### [WORK ITEM]
In these entries, tally the lines where "details" occurs. Respond with only the count.

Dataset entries
+++++

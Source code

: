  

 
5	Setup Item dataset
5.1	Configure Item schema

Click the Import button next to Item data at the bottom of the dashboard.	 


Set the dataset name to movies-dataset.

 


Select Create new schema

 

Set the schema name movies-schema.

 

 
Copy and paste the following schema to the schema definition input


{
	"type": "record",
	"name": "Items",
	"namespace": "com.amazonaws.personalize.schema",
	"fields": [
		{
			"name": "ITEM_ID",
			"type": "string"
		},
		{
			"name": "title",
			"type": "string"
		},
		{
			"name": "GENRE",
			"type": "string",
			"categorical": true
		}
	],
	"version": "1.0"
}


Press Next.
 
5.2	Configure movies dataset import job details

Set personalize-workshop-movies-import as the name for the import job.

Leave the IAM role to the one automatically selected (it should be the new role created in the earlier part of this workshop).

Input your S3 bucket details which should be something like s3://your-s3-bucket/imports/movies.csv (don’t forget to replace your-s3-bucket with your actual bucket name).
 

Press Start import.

+++++

### [ANSWER TO THE PROBLEM]
2